------ DATA TO EXAMINE ------

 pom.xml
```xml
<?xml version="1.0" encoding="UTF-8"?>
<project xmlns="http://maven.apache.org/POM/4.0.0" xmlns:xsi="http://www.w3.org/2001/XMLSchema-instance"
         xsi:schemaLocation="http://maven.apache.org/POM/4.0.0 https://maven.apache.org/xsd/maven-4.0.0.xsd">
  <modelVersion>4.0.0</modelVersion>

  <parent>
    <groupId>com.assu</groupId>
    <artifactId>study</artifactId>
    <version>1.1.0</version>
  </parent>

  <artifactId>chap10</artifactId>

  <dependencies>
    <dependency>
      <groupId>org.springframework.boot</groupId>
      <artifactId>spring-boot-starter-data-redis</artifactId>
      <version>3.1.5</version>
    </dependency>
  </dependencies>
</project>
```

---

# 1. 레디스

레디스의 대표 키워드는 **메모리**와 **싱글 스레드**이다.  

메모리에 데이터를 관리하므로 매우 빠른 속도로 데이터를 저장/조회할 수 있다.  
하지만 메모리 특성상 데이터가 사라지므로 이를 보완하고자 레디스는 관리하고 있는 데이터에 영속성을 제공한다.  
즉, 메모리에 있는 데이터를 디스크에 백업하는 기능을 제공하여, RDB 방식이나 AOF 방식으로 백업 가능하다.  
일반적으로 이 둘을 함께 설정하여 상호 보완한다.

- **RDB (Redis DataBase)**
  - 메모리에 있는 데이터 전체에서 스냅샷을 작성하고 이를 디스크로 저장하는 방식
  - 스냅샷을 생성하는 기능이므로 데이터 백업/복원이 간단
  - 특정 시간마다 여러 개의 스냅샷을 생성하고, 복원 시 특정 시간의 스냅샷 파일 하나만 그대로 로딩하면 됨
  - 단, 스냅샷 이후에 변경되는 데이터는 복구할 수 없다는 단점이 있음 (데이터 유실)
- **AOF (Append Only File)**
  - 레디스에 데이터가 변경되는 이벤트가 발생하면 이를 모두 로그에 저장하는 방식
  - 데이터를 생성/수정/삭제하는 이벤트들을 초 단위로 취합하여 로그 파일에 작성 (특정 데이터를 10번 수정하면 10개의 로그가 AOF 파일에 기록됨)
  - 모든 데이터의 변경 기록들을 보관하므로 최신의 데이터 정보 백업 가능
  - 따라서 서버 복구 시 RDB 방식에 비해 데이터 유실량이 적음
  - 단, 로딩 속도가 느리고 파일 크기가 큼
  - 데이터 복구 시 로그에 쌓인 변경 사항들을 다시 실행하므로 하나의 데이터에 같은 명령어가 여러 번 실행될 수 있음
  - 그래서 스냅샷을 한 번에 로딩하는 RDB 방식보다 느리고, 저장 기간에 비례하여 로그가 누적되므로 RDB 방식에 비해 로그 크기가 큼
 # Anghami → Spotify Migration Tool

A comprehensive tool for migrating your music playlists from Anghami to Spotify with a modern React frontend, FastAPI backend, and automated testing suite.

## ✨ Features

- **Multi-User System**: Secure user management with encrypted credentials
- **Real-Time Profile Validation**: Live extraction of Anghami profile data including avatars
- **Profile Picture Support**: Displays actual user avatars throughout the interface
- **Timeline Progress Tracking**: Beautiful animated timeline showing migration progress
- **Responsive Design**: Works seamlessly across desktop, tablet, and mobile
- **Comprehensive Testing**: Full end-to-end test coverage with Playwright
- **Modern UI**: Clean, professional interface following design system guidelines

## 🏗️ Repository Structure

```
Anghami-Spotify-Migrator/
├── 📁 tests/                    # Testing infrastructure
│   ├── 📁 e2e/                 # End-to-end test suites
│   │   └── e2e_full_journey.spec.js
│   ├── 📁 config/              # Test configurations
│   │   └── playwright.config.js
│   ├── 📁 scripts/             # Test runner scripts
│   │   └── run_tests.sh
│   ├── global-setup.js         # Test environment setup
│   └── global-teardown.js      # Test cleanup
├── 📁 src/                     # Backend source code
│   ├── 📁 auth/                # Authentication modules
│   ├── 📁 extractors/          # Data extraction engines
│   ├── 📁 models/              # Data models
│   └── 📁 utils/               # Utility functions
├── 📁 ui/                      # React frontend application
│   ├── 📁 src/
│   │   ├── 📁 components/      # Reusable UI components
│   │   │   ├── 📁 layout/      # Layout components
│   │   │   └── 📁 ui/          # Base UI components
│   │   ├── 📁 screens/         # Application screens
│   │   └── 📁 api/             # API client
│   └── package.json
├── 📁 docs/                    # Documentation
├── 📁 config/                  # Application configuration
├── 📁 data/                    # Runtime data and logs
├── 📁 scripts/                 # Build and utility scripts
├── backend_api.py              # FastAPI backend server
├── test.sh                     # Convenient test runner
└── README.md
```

------

AIM OF THE TASK:
Output each line of the entries exactly, so that nothing is lost.

SOLUTION TO THIS TASK:
 pom.xml
```xml
<?xml version="1.0" encoding="UTF-8"?>
<project xmlns="http://maven.apache.org/POM/4.0.0" xmlns:xsi="http://www.w3.org/2001/XMLSchema-instance"
         xsi:schemaLocation="http://maven.apache.org/POM/4.0.0 https://maven.apache.org/xsd/maven-4.0.0.xsd">
  <modelVersion>4.0.0</modelVersion>

  <parent>
    <groupId>com.assu</groupId>
    <artifactId>study</artifactId>
    <version>1.1.0</version>
  </parent>

  <artifactId>chap10</artifactId>

  <dependencies>
    <dependency>
      <groupId>org.springframework.boot</groupId>
      <artifactId>spring-boot-starter-data-redis</artifactId>
      <version>3.1.5</version>
    </dependency>
  </dependencies>
</project>
```

---

# 1. 레디스

레디스의 대표 키워드는 **메모리**와 **싱글 스레드**이다.  

메모리에 데이터를 관리하므로 매우 빠른 속도로 데이터를 저장/조회할 수 있다.  
하지만 메모리 특성상 데이터가 사라지므로 이를 보완하고자 레디스는 관리하고 있는 데이터에 영속성을 제공한다.  
즉, 메모리에 있는 데이터를 디스크에 백업하는 기능을 제공하여, RDB 방식이나 AOF 방식으로 백업 가능하다.  
일반적으로 이 둘을 함께 설정하여 상호 보완한다.

- **RDB (Redis DataBase)**
  - 메모리에 있는 데이터 전체에서 스냅샷을 작성하고 이를 디스크로 저장하는 방식
  - 스냅샷을 생성하는 기능이므로 데이터 백업/복원이 간단
  - 특정 시간마다 여러 개의 스냅샷을 생성하고, 복원 시 특정 시간의 스냅샷 파일 하나만 그대로 로딩하면 됨
  - 단, 스냅샷 이후에 변경되는 데이터는 복구할 수 없다는 단점이 있음 (데이터 유실)
- **AOF (Append Only File)**
  - 레디스에 데이터가 변경되는 이벤트가 발생하면 이를 모두 로그에 저장하는 방식
  - 데이터를 생성/수정/삭제하는 이벤트들을 초 단위로 취합하여 로그 파일에 작성 (특정 데이터를 10번 수정하면 10개의 로그가 AOF 파일에 기록됨)
  - 모든 데이터의 변경 기록들을 보관하므로 최신의 데이터 정보 백업 가능
  - 따라서 서버 복구 시 RDB 방식에 비해 데이터 유실량이 적음
  - 단, 로딩 속도가 느리고 파일 크기가 큼
  - 데이터 복구 시 로그에 쌓인 변경 사항들을 다시 실행하므로 하나의 데이터에 같은 명령어가 여러 번 실행될 수 있음
  - 그래서 스냅샷을 한 번에 로딩하는 RDB 방식보다 느리고, 저장 기간에 비례하여 로그가 누적되므로 RDB 방식에 비해 로그 크기가 큼
 # Anghami → Spotify Migration Tool

A comprehensive tool for migrating your music playlists from Anghami to Spotify with a modern React frontend, FastAPI backend, and automated testing suite.

## ✨ Features

- **Multi-User System**: Secure user management with encrypted credentials
- **Real-Time Profile Validation**: Live extraction of Anghami profile data including avatars
- **Profile Picture Support**: Displays actual user avatars throughout the interface
- **Timeline Progress Tracking**: Beautiful animated timeline showing migration progress
- **Responsive Design**: Works seamlessly across desktop, tablet, and mobile
- **Comprehensive Testing**: Full end-to-end test coverage with Playwright
- **Modern UI**: Clean, professional interface following design system guidelines

## 🏗️ Repository Structure

```
Anghami-Spotify-Migrator/
├── 📁 tests/                    # Testing infrastructure
│   ├── 📁 e2e/                 # End-to-end test suites
│   │   └── e2e_full_journey.spec.js
│   ├── 📁 config/              # Test configurations
│   │   └── playwright.config.js
│   ├── 📁 scripts/             # Test runner scripts
│   │   └── run_tests.sh
│   ├── global-setup.js         # Test environment setup
│   └── global-teardown.js      # Test cleanup
├── 📁 src/                     # Backend source code
│   ├── 📁 auth/                # Authentication modules
│   ├── 📁 extractors/          # Data extraction engines
│   ├── 📁 models/              # Data models
│   └── 📁 utils/               # Utility functions
├── 📁 ui/                      # React frontend application
│   ├── 📁 src/
│   │   ├── 📁 components/      # Reusable UI components
│   │   │   ├── 📁 layout/      # Layout components
│   │   │   └── 📁 ui/          # Base UI components
│   │   ├── 📁 screens/         # Application screens
│   │   └── 📁 api/             # API client
│   └── package.json
├── 📁 docs/                    # Documentation
├── 📁 config/                  # Application configuration
├── 📁 data/                    # Runtime data and logs
├── 📁 scripts/                 # Build and utility scripts
├── backend_api.py              # FastAPI backend server
├── test.sh                     # Convenient test runner
└── README.md
```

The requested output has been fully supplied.